Nelle ultime ore, tuttavia, è intervenuta una preziosa indicazione proveniente dai sondaggi: se Michelle Obama continua a essere la più popolare fra i desiderata dell'elettorato (ma la meno papabile nel partito), la vicepresidente Kamala Harris starebbe guadagnando punti a scapito di Biden, tanto da avere buone possibilità di battere Trump - da cui disterebbe appena due punti percentuali- alle prossime elezioni. Ciò sta accadendo nonostante gli indici di popolarità della vicepresidente siano stati sempre molto bassi negli ultimi quattro anni: fino a poche settimane fa, il giudizio negativo sull'operato della vicepresidente rasentava il 60%, con punte del 40% degli elettori pronti a sostenere che il suo operato abbia addirittura peggiorato la visione della presidenza Biden, dichiarandosi insoddisfatti dell'ipotesi di rivederla come vice nel 2024. Ora le prospettive si ribaltano: ma per cogliere l'opportunità data da questo segnale, occorre fare in fretta.

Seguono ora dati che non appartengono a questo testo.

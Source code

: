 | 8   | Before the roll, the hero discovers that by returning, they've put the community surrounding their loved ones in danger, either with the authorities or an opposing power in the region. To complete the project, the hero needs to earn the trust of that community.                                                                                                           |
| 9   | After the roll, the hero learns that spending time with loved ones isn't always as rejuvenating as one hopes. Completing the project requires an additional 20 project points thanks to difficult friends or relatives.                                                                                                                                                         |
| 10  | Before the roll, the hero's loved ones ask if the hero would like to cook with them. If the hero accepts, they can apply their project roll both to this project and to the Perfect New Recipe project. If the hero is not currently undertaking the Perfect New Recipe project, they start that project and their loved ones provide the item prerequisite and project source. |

Biden dovrebbe fare un passo indietro, non da candidato, ma come presidente: sebbene manchino pochi mesi alla fine del mandato, ha nelle sue mani buona parte del futuro prossimo americano. Può, infatti, intestarsi la "benedizione" alla prima donna nera presidente degli Stati Uniti d'America. Un colpo di mano epocale che permetterebbe di ovviare a tutte le incognite di una convention aperta in cui tutti i concorrenti giocano-più o meno-alla pari. Infatti, sostituire meramente un candidato democratico con un altro non salverebbe affatto il partito, destinato a uscire sconfitto dalla competizione elettorale.

L'"effetto" Kamala Harris

Così facendo, invece, Biden otterrebbe nell'immediato due effetti: il primo, vedersi riconosciuto (anche se tardivamente) un grande atto di responsabilità politica, abbandonando il campo; il secondo, consegnerebbe a Kamala Harris gli strumenti per viaggiare verso la convention da presidente degli Stati Uniti d'America uscente.

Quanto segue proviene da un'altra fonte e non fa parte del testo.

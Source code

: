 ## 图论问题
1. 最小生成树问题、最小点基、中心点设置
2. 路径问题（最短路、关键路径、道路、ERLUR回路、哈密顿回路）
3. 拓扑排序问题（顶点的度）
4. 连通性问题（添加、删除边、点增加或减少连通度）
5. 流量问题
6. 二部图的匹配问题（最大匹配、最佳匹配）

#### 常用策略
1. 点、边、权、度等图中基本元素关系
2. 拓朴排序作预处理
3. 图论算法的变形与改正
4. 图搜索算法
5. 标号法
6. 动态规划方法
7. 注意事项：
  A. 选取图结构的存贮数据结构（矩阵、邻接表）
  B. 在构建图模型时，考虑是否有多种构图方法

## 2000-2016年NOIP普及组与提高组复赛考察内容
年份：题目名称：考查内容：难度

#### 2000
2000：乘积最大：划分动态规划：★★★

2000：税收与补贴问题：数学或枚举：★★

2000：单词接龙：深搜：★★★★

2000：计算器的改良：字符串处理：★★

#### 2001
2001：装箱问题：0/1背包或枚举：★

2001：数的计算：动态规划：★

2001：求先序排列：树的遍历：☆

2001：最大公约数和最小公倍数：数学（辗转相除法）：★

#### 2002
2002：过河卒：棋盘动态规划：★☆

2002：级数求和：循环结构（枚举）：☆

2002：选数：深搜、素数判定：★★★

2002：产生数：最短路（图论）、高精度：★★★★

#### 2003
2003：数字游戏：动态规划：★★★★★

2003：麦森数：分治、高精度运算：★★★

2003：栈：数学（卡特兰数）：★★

Al di là dei programmi convincenti o meno che la Harris potrebbe portare con sè, occorre concentrarsi sugli esiti che questa mossa-l'unica potenzialmente vincente rimasta- potrebbe avere: innanzitutto l'effetto sorpresa, che spiazzerebbe l'avversario. Il Gop sarebbe costretto a correre ai ripari di fronte all'idea di avere di fronte a sè un'avversaria temibile, agguerrita, tagliente oratrice, ma soprattutto presente a se stessa. Il dibattito politico si sposterebbe decisamente sui temi cardine, non potendo più spaziare su sgambetti personali, gossip, scheletri nell'armadio ma, soprattutto, sull'eterno giochino sulla senilità.

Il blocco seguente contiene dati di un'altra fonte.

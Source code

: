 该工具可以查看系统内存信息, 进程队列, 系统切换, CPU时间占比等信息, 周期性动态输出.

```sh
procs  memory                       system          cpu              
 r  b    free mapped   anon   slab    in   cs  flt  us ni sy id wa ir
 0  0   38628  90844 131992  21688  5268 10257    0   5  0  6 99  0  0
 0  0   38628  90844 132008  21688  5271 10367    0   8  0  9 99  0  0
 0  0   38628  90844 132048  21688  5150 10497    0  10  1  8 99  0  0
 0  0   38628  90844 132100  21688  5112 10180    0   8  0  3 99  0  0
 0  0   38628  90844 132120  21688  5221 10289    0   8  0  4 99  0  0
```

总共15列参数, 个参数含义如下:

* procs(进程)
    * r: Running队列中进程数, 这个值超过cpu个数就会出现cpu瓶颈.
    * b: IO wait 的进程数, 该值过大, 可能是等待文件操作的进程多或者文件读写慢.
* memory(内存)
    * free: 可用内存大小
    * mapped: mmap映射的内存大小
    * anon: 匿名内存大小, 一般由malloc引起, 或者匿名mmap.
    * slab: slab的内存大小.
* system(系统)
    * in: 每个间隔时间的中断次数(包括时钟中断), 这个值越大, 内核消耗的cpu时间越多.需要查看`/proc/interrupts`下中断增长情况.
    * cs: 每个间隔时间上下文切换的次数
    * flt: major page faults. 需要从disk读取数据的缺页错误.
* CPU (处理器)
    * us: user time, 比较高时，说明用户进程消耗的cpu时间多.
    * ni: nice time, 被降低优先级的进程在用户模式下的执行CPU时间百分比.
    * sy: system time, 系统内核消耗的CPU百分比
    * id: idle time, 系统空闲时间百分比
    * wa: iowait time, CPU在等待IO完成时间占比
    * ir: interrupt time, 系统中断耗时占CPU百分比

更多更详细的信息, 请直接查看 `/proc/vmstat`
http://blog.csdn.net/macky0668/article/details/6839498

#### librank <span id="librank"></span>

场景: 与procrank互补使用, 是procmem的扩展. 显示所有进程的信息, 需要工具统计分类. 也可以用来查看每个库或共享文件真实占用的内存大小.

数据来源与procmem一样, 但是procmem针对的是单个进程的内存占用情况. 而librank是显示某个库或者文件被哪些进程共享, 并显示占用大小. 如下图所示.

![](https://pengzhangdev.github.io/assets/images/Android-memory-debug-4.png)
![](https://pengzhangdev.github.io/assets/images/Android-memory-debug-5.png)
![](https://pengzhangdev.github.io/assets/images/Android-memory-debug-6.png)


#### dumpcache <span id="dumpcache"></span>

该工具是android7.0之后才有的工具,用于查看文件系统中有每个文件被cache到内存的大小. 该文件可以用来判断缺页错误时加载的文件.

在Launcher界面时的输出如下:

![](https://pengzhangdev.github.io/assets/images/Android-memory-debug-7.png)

A seguire, Harris è una candidata tutta da scoprire: biografia, curriculum, idee, strategie e progetti sposterebbero in maniera poderosa l'attenzione sulla candidata democratica; si tratterebbe di una candidatura in grado attirare le luci della ribalta a livello mediatico mondiale, con conseguente possibilità di crescere nei sondaggi e nelle intenzioni di voto. Altro elemento fondamentale è l'effetto che la candidatura in extremis potrebbe avere sugli indecisi: si scatenerebbe una sorta di effetto FOMO (fear of missing out) elettorale, che indurrebbe frange di elettorato-pronte ad astenersi-desiderose di prendere parte a un evento storico.

Harris alla conquista dei "Nè con Biden nè con Trump"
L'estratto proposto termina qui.